Could these brave warriors have been the ones which sank the Al Qaeda carriers at Midway, sweeping the Pacific clean of The Pan-Islamic Co-Prosperity Sphere, and saving the West Coast from invasion?
Or the brave that rolled over the remnants of the evil Ba'ath legions on their way to Berlin and the end of the global Ba'athist threat?
...
I'm really sick of our sunshine patriotism, of the painless public worship of soldiers and soldiering, our yellow ribbons, our "War on Terror" and the same fucking self-deluding horseshit used to build it that ended seventeen years ago with good men face down in the dust in a dump of a town by the Red Sea. Men whose deaths are now meaningless and forgotten, wasted lives thrown away for a tissue of deceptions and mistakes.
If we were an honest nation we would admit that for most of the past sixty years and certainly for all of the past twenty years our armies and navies have done little but exercise the prerogatives of global power.

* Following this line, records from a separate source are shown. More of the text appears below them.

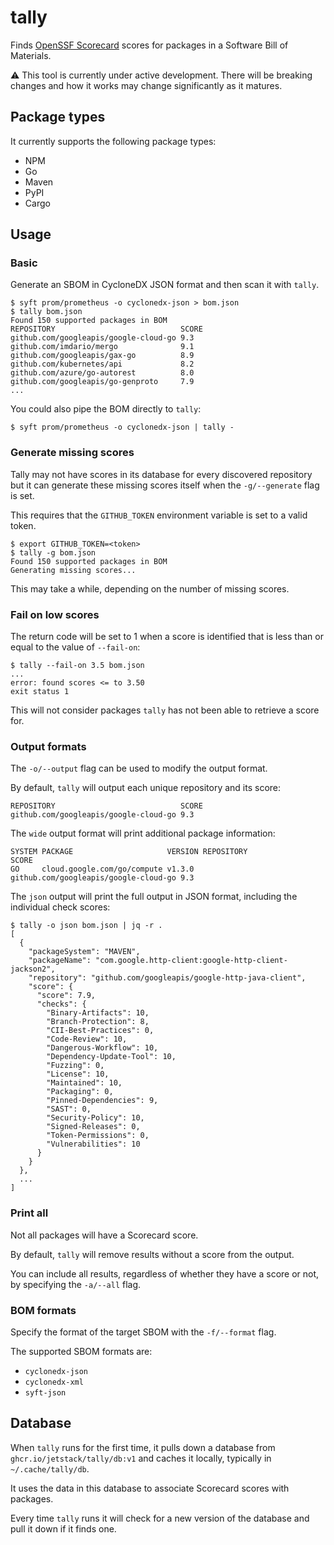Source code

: # tally

Finds [OpenSSF Scorecard](https://github.com/ossf/scorecard) scores for packages
in a Software Bill of Materials.

⚠️ This tool is currently under active development. There will be breaking changes
and how it works may change significantly as it matures.

## Package types

It currently supports the following package types:

- NPM
- Go
- Maven
- PyPI
- Cargo

## Usage

### Basic

Generate an SBOM in CycloneDX JSON format and then scan it with `tally`.

```
$ syft prom/prometheus -o cyclonedx-json > bom.json
$ tally bom.json
Found 150 supported packages in BOM
REPOSITORY                            SCORE
github.com/googleapis/google-cloud-go 9.3
github.com/imdario/mergo              9.1
github.com/googleapis/gax-go          8.9
github.com/kubernetes/api             8.2
github.com/azure/go-autorest          8.0
github.com/googleapis/go-genproto     7.9
...
```

You could also pipe the BOM directly to `tally`:

```
$ syft prom/prometheus -o cyclonedx-json | tally -
```

### Generate missing scores

Tally may not have scores in its database for every discovered repository but
it can generate these missing scores itself when the `-g/--generate` flag is
set.

This requires that the `GITHUB_TOKEN` environment variable is set to a valid
token.

```
$ export GITHUB_TOKEN=<token>
$ tally -g bom.json
Found 150 supported packages in BOM
Generating missing scores...
```

This may take a while, depending on the number of missing scores.

### Fail on low scores

The return code will be set to 1 when a score is identified that is less than
or equal to the value of `--fail-on`:

```
$ tally --fail-on 3.5 bom.json
...
error: found scores <= to 3.50
exit status 1
```

This will not consider packages `tally` has not been able to retrieve a score
for.

### Output formats

The `-o/--output` flag can be used to modify the output format.

By default, `tally` will output each unique repository and its score:

```
REPOSITORY                            SCORE
github.com/googleapis/google-cloud-go 9.3
```

The `wide` output format will print additional package information:
```
SYSTEM PACKAGE                     VERSION REPOSITORY                            SCORE
GO     cloud.google.com/go/compute v1.3.0  github.com/googleapis/google-cloud-go 9.3
```

The `json` output will print the full output in JSON format, including the
individual check scores:

```
$ tally -o json bom.json | jq -r .
[
  {
    "packageSystem": "MAVEN",
    "packageName": "com.google.http-client:google-http-client-jackson2",
    "repository": "github.com/googleapis/google-http-java-client",
    "score": {
      "score": 7.9,
      "checks": {
        "Binary-Artifacts": 10,
        "Branch-Protection": 8,
        "CII-Best-Practices": 0,
        "Code-Review": 10,
        "Dangerous-Workflow": 10,
        "Dependency-Update-Tool": 10,
        "Fuzzing": 0,
        "License": 10,
        "Maintained": 10,
        "Packaging": 0,
        "Pinned-Dependencies": 9,
        "SAST": 0,
        "Security-Policy": 10,
        "Signed-Releases": 0,
        "Token-Permissions": 0,
        "Vulnerabilities": 10
      }
    }
  },
  ...
]
```

### Print all

Not all packages will have a Scorecard score.

By default, `tally` will remove results without a score from the output.

You can include all results, regardless of whether they have a score or not, by
specifying the `-a/--all` flag.

### BOM formats

Specify the format of the target SBOM with the `-f/--format` flag.

The supported SBOM formats are:

- `cyclonedx-json`
- `cyclonedx-xml`
- `syft-json`

## Database

When `tally` runs for the first time, it pulls down a database from
`ghcr.io/jetstack/tally/db:v1` and caches it locally, typically in
`~/.cache/tally/db`.

It uses the data in this database to associate Scorecard scores with packages.

Every time `tally` runs it will check for a new version of the database and pull
it down if it finds one.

That's what the armed forces of Great Powers do, and that's much of what we have done since the defeat of Japan, nearly all of what we've done since the defeat of the Soviets.
If we still are the land of the Free - and although I believe we still are, more or less, there are some legitimate grounds to be skeptical of this - I would say that the "brave" have had little to do with it since Tojo went to the gallows or Gorbachev on permanent vacation. It is, rather, because of the Rude, the Skeptical, the Free-thinking, the Morally Outraged, the Watchdogs of Government, the Gadflies, and the Critics.
Yes, we have sometimes served freedom, we soldiers, in our way, when we could, when it served the purposes of our political masters. But that's not our primary mission, and you forget that at your peril.
The Land of the Free isn't free because of a soldier with a gun, you idiot, it's because
you, a civilian, force that man to obey you and that soldier submits willingly or faces the weight of the law.
Only a fool places blind trust in the powerful. The business of soldiering is the business of power, as the business of dealing fear and death always is and always has been, and to pretend otherwise is to place your freedom in the hands of that "brave" soldier.
Think, man!
Who, then, will guard your freedoms from him?